Presentan un dispositivo que evita desgarros durante el parto

La Universidad de Jaén (UJA) ha presentado un prototipo para disminuir o minimizar los desgarros que las mujeres sufran durante el parto, diseñado por el investigador del Departamento de Enfermería Manuel Linares Abad y desarrollado por el Centro Tecnológico del Plástico (Andaltec).

Según los datos aportados por el propio Manuel Linares, existe una proporción de entre 0,8 por ciento y 1,2 por ciento del total de partos anuales en los que se producen este tipo de desgarros, lo que supone en torno a 5.000 mujeres, que gracias a este dispositivo podrían evitar padecer los mismos.

La pieza, desechable y de un solo uso, sin nombre asignado todavía, se utilizaría justo cuando comienza a asomarse la cabeza del bebé, momento en el que la zona sufre la mayor distensión causando el desgarro, según un comunicado de la UJA.

Manuel Linares ha destacado la importancia de su invento al asegurar que no existe documentación en la que se enfoque en el desgarro del clítoris, un órgano cuya función es meramente sexual, asegurando que aunque no existen investigaciones sobre las lesiones que le pueden ocurrir, sin embargo, cuando ocurren, son muy dolorosas y al tratarse de una zona tan sensible, las suturas también son molestas.

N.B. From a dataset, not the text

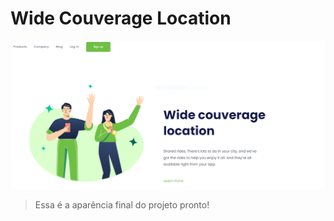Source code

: # Wide Couverage Location

<img src="./projeto-finalizado.PNG" alt="projeto-pronto">

> Essa é a aparência final do projeto pronto!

Daniel Aguilera, director de Proyectos I+D de Andaltec, ha explicado que se ha modificado el diseño del prototipo de la patente para realizar el interior de la pieza en un plástico rígido, recubierto por otro blando para hacer el efecto pinza y la labor de prevención sin ocasionar daños ni a la mujer ni al feto.

El paso siguiente, una vez patentado el dispositivo y realizado el prototipo, será la producción del mismo con material biocompatible para que pueda ser probado clínicamente, utilizando el diseño más adecuado de los tres que se han realizado, fase para la que se necesita de financiación.

Según el investigador de la UJA «no se trata de intervenir en el parto, sino de procurar el mayor bienestar posible de la parturienta, además, estos desgarros pueden llevar a pérdida de sensibilidad e incluso disfunciones sexuales, suponiendo además un procedimiento quirúrgico y por tanto un gasto mayor al coste que supondría este dispositivo».